I know the required substitution $(\xi(x,y),\eta(x,y))$ should be given by the two solutions of $y^2(f_x)^2+2xyf_xf_y+(f_y)^2=0$, but after substituting $x=\cosh\theta$ I got the solution $f(x,y)=C\exp\Big(\frac{y^2}{2}\pm\cosh^{-1}x-\frac{1}{2}e^{\pm2\cosh^{-1}x}\Big)$. Substituting this sort of expression into the PDE looks way too ghastly for a problem that's supposed to take less than half an hour!

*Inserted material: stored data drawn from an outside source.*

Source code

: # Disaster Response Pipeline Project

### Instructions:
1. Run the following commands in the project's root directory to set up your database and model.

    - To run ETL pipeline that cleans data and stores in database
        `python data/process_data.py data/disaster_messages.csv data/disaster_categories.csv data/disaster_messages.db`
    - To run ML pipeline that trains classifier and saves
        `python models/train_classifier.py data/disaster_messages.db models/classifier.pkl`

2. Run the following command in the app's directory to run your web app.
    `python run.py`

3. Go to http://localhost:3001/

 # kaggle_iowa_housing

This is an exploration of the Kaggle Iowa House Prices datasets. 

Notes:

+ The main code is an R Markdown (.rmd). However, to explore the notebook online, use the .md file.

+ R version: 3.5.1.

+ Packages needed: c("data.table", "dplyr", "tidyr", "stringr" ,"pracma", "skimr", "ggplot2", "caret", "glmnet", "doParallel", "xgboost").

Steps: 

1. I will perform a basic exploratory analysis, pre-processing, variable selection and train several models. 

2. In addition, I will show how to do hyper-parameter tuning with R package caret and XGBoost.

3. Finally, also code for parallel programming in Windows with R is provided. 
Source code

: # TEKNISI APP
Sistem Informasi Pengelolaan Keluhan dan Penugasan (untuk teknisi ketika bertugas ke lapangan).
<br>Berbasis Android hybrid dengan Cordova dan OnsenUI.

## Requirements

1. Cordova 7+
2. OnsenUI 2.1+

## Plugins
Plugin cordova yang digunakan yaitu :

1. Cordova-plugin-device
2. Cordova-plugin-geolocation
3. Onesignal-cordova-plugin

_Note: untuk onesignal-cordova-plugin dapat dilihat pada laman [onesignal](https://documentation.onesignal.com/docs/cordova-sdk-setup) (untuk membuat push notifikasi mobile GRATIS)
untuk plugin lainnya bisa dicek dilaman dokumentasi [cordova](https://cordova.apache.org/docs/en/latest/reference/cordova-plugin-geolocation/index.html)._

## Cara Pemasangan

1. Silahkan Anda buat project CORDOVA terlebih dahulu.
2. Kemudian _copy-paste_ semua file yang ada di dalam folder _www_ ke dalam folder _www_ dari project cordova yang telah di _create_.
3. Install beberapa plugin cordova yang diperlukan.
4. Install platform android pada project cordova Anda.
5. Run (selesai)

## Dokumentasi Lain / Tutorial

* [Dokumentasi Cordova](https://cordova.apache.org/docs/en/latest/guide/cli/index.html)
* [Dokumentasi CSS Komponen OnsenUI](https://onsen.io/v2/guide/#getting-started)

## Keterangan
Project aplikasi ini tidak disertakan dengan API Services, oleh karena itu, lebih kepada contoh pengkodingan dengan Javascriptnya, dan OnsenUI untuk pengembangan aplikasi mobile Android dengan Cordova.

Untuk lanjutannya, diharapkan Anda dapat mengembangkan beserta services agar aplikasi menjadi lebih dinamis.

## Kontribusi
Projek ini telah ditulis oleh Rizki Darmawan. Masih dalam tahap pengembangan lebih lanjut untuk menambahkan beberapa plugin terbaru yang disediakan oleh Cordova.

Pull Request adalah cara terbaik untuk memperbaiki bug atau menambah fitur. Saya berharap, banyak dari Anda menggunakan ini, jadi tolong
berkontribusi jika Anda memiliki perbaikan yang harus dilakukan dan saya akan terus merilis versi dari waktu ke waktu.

Maybe there's a different way of solving $y^2(f_x)^2+2xyf_xf_y+(f_y)^2=0$? It looks as though you should be able to spot a solution, but I can't quite manage! Or can we change this to get a different type of substitution which will still yield the canonical form?
Many thanks for any help with this!
Best Answer
$\xi$ and $\eta$ are null coordinates. In the $\xi,\eta$ coordinates the $1+1$ linear hyperbolic PDE is always equivalent to $u_{\xi\eta}(\xi,\eta) = 0$. (If you do the explicit change of coordinates, you will end up with a conformal factor $\Omega(\xi,\eta)$ multiplying $u_{\xi\eta}(\xi,\eta)$. But as long as your change of coordinates $(x,y) \to (\xi,\eta)$ is regular, the conformal factor $\Omega \neq 0$ and you can divide it away.)
That is sort of the point of the canonical form. Once you found the correct change of variables, you can just solve the equation $u_{\xi\eta} = 0$ and do the reverse coordinate transform at the end.